The Exchange Coffee House took two years to build. As it rose from Salter’s Court, so did Dexter’s ambition. In the end he built a vast exchange floor, a 40-by-60-foot atrium framed by pillars on each floor that grew more ornate as they rose to the ceiling. A sumptuous Coffee Room was furnished with imported mahogany furniture, velvet draperies, china from Canton and silver from the Andes. Even the privy was a marvel: It was four stories high with windows on every floor.
For the first time saw the Exchange but the naked front, without anything but its own surface on the line of the street, is not capable of affording a view but of a very large building.
Exposure and Flight
There were more tales than customers. Traders preferred to do business on the sidewalk, even when it rained. President Thomas Jefferson’s embargo slowed commerce in New England. Only a third of the offices were rented. The bar stood empty, the hotel was barely occupied.
That wasn't Andrew Dexter’s problem any more. To finance his dream, he had started or taken control of the Berkshire Bank in Pittsfield, Mass., the Farmers' Exchange Bank in Gloucester, R.I., the Penobscot Bank of Bucksport, Maine, the Coos Bank of Haverhill, N.H., and the Detroit Bank, which was housed in the first brick building in Michigan. He issued hundreds of thousands of dollars in bank notes while building his ever-more-grandiose skyscraper.

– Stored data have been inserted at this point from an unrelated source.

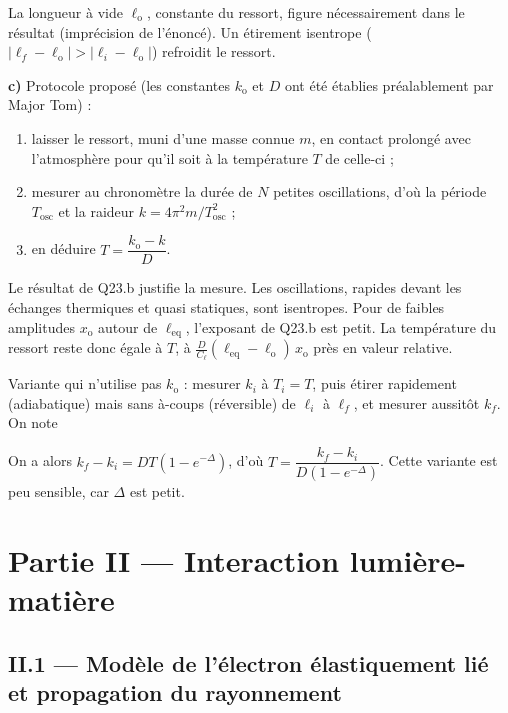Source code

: \documentclass[11pt,a4paper]{article}
\providecommand{\tightlist}{\setlength{\itemsep}{0pt}\setlength{\parskip}{0pt}}
\newcommand{\equationajustee}[1]{%
  \sbox{\boiteequation}{$\displaystyle #1$}%
  \ifdim\wd\boiteequation>\linewidth
    \[\resizebox{\linewidth}{!}{\usebox{\boiteequation}}\]%
  \else
    \[#1\]%
  \fi}
\begin{document}
La longueur à vide \(\ell_{\mathrm{o}}\), constante du ressort, figure nécessairement dans le résultat (imprécision de l'énoncé). Un étirement isentrope (\(|\ell_f-\ell_{\mathrm{o}}|>|\ell_i-\ell_{\mathrm{o}}|\)) refroidit le ressort.

\textbf{c)} Protocole proposé (les constantes \(k_{\mathrm{o}}\) et \(D\) ont été établies préalablement par Major Tom) :

\begin{enumerate}
\def\labelenumi{\arabic{enumi}.}
\tightlist
\item
  laisser le ressort, muni d'une masse connue \(m\), en contact prolongé avec l'atmosphère pour qu'il soit à la température \(T\) de celle-ci ;
\item
  mesurer au chronomètre la durée de \(N\) petites oscillations, d'où la période \(T_{\text{osc}}\) et la raideur \(k=4\pi^2m/T_{\text{osc}}^2\) ;
\item
  en déduire \(\boxed{T=\dfrac{k_{\mathrm{o}}-k}{D}}\).
\end{enumerate}

Le résultat de Q23.b justifie la mesure. Les oscillations, rapides devant les échanges thermiques et quasi statiques, sont isentropes. Pour de faibles amplitudes \(x_{\mathrm{o}}\) autour de \(\ell_{\text{eq}}\), l'exposant de Q23.b est petit. La température du ressort reste donc égale à \(T\), à \(\frac{D}{C_\ell}(\ell_{\text{eq}}-\ell_{\mathrm{o}})\,x_{\mathrm{o}}\) près en valeur relative.

Variante qui n'utilise pas \(k_{\mathrm{o}}\) : mesurer \(k_i\) à \(T_i=T\), puis étirer rapidement (adiabatique) mais sans à-coups (réversible) de \(\ell_i\) à \(\ell_f\), et mesurer aussitôt \(k_f\). On note

\equationajustee{\Delta=\frac{D}{2C_\ell}\left[(\ell_f-\ell_{\mathrm{o}})^2-(\ell_i-\ell_{\mathrm{o}})^2\right]}

On a alors \(k_f-k_i=DT(1-e^{-\Delta})\), d'où \(T=\dfrac{k_f-k_i}{D(1-e^{-\Delta})}\). Cette variante est peu sensible, car \(\Delta\) est petit.

\hypertarget{partie-ii-interaction-lumiuxe8re-matiuxe8re}{%
\section{Partie II --- Interaction lumière-matière}\label{partie-ii-interaction-lumiuxe8re-matiuxe8re}}

\hypertarget{ii.1-moduxe8le-de-luxe9lectron-uxe9lastiquement-liuxe9-et-propagation-du-rayonnement}{%
\subsection{II.1 --- Modèle de l'électron élastiquement lié et propagation du rayonnement}\label{ii.1-moduxe8le-de-luxe9lectron-uxe9lastiquement-liuxe9-et-propagation-du-rayonnement}}
\end{document}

Nathan Appleton and other Boston merchants grew suspicious of Dexter’s ‘country’ bank notes. In 1808, they took their story to the press. Shopkeepers began refusing banknotes from Dexter’s banks. Appleton and his friends sent agents to Dexter’s far-away banks to redeem the notes that Boston shopkeepers had accepted as currency. The banks couldn’t exchange the notes for gold or silver, and the extent of Dexter’s fraud began to be realized. Dexter could no longer pay his workmen, and hundreds, if not thousands of them were wiped out.
When the Farmer’s Exchange collapsed, it turned out Dexter had issued $760,000 in bank notes. The bank had a total of $86 in gold and silver on hand.

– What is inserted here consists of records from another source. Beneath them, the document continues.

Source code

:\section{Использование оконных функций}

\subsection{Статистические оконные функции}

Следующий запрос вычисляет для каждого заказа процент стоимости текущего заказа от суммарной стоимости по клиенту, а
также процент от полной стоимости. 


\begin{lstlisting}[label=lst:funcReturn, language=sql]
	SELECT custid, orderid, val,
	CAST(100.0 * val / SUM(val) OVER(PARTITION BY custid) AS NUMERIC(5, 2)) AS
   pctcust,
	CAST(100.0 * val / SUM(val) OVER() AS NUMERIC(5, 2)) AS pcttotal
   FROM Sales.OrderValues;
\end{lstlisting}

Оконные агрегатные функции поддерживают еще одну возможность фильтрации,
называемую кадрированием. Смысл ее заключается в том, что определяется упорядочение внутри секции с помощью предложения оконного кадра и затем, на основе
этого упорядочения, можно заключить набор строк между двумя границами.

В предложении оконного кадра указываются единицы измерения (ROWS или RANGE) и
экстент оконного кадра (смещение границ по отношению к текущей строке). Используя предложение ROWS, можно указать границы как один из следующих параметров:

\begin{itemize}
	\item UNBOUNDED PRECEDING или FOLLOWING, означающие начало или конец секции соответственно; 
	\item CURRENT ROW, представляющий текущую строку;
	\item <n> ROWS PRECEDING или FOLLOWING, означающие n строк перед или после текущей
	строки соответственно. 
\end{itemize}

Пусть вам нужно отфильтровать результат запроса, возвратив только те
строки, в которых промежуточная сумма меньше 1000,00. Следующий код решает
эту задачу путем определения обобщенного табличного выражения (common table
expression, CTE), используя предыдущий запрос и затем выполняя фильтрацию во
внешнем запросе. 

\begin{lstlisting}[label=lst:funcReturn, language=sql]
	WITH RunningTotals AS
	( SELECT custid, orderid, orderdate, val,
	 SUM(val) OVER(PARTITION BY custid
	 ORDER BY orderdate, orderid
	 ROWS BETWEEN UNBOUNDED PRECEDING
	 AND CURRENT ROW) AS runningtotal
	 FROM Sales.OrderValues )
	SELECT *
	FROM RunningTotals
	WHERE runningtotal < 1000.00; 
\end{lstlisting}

Andrew and Charlotte Dexter slumped off to Nova Scotia in 1809 to avoid prosecution. During the War of 1812 they moved to Athens, N.Y., to take advantage of that state’s lenient bankruptcy rules. By 1817, Dexter’s father had died and Dexter used his inheritance to speculate in Alabama real estate. He founded Montgomery, moving his family there in 1819. Charlotte Dexter died shortly after they arrived. Andrew Dexter continued his real estate speculation in Texas and Mexico, but died broke on Nov. 2, 1837, in Mobile, Ala.
The Exchange Coffee House was long gone by then. New owners completed it, but it was never the success that Dexter anticipated. It changed hands several times until Nov. 3, 1819, when a fire totally destroyed it. The remains of America’s first skyscraper smoldered for months. Three years later, another, less grand coffee house exchange was built on the site.